* TASK OBJECTIVE: Exclude the pictures, then restate every entry below exactly.

* SOURCE DATA:
────

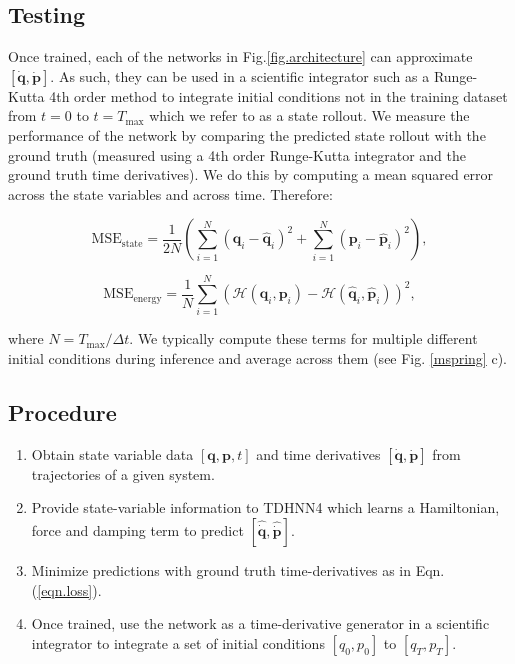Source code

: \documentclass{article}
\begin{document}
\subsection*{Testing}
Once trained, each of the networks in Fig.\ref{fig.architecture} can approximate $[\dot{\mathbf{q}},\dot{\mathbf{p}}]$. As such, they can be used in a scientific integrator such as a Runge-Kutta 4th order method to integrate initial conditions not in the training dataset from $t=0$ to $t=T_{\max}$ which we refer to as a state rollout. We measure the performance of the network by comparing the predicted state rollout with the ground truth (measured using a 4th order Runge-Kutta integrator and the ground truth time derivatives). We do this by computing a mean squared error across the state variables and across time. Therefore:

\begin{equation}
\mathrm{MSE}_{\mathrm{state}} = \frac{1}{2N} \left(\sum_{i=1}^N (\mathbf{q}_i-\hat{\mathbf{q}}_i)^2 + \sum_{i=1}^N (\mathbf{p}_i - \hat{\mathbf{p}}_i)^2\right),
\end{equation}

\begin{equation}
\mathrm{MSE}_{\mathrm{energy}} = \frac{1}{N} \sum_{i=1}^N \left(\mathcal{H}(\mathbf{q}_i,\mathbf{p}_i)-\mathcal{H}(\hat{\mathbf{q}}_i,\hat{\mathbf{p}}_i)\right)^2,
\end{equation}

where $N = T_{\max}/\Delta t $. We typically compute these terms for multiple different initial conditions during inference and average across them (see Fig. \ref{mspring} c).



\subsection*{Procedure}

\begin{enumerate}
\item Obtain state variable data $[\mathbf{q},\mathbf{p},t]$ and time derivatives $[\dot{\mathbf{q}},\dot{\mathbf{p}}]$ from trajectories of a given system.
\item Provide state-variable information to TDHNN4 which learns a Hamiltonian, force and damping term to predict $[\hat{\dot{\mathbf{q}}},\hat{\dot{\mathbf{p}}}]$.
\item Minimize predictions with ground truth time-derivatives as in Eqn.(\ref{eqn.loss}).
\item Once trained, use the network as a time-derivative generator in a scientific integrator to integrate a set of initial conditions $[q_0,p_0]$ to $[q_T,p_T]$.
\end{enumerate}
\end{document}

────

* ANSWER TO THIS PROBLEM:
Source code

: \documentclass{article}
\begin{document}
\subsection*{Testing}
Once trained, each of the networks in Fig.\ref{fig.architecture} can approximate $[\dot{\mathbf{q}},\dot{\mathbf{p}}]$. As such, they can be used in a scientific integrator such as a Runge-Kutta 4th order method to integrate initial conditions not in the training dataset from $t=0$ to $t=T_{\max}$ which we refer to as a state rollout. We measure the performance of the network by comparing the predicted state rollout with the ground truth (measured using a 4th order Runge-Kutta integrator and the ground truth time derivatives). We do this by computing a mean squared error across the state variables and across time. Therefore:

\begin{equation}
\mathrm{MSE}_{\mathrm{state}} = \frac{1}{2N} \left(\sum_{i=1}^N (\mathbf{q}_i-\hat{\mathbf{q}}_i)^2 + \sum_{i=1}^N (\mathbf{p}_i - \hat{\mathbf{p}}_i)^2\right),
\end{equation}

\begin{equation}
\mathrm{MSE}_{\mathrm{energy}} = \frac{1}{N} \sum_{i=1}^N \left(\mathcal{H}(\mathbf{q}_i,\mathbf{p}_i)-\mathcal{H}(\hat{\mathbf{q}}_i,\hat{\mathbf{p}}_i)\right)^2,
\end{equation}

where $N = T_{\max}/\Delta t $. We typically compute these terms for multiple different initial conditions during inference and average across them (see Fig. \ref{mspring} c).



\subsection*{Procedure}

\begin{enumerate}
\item Obtain state variable data $[\mathbf{q},\mathbf{p},t]$ and time derivatives $[\dot{\mathbf{q}},\dot{\mathbf{p}}]$ from trajectories of a given system.
\item Provide state-variable information to TDHNN4 which learns a Hamiltonian, force and damping term to predict $[\hat{\dot{\mathbf{q}}},\hat{\dot{\mathbf{p}}}]$.
\item Minimize predictions with ground truth time-derivatives as in Eqn.(\ref{eqn.loss}).
\item Once trained, use the network as a time-derivative generator in a scientific integrator to integrate a set of initial conditions $[q_0,p_0]$ to $[q_T,p_T]$.
\end{enumerate}
\end{document}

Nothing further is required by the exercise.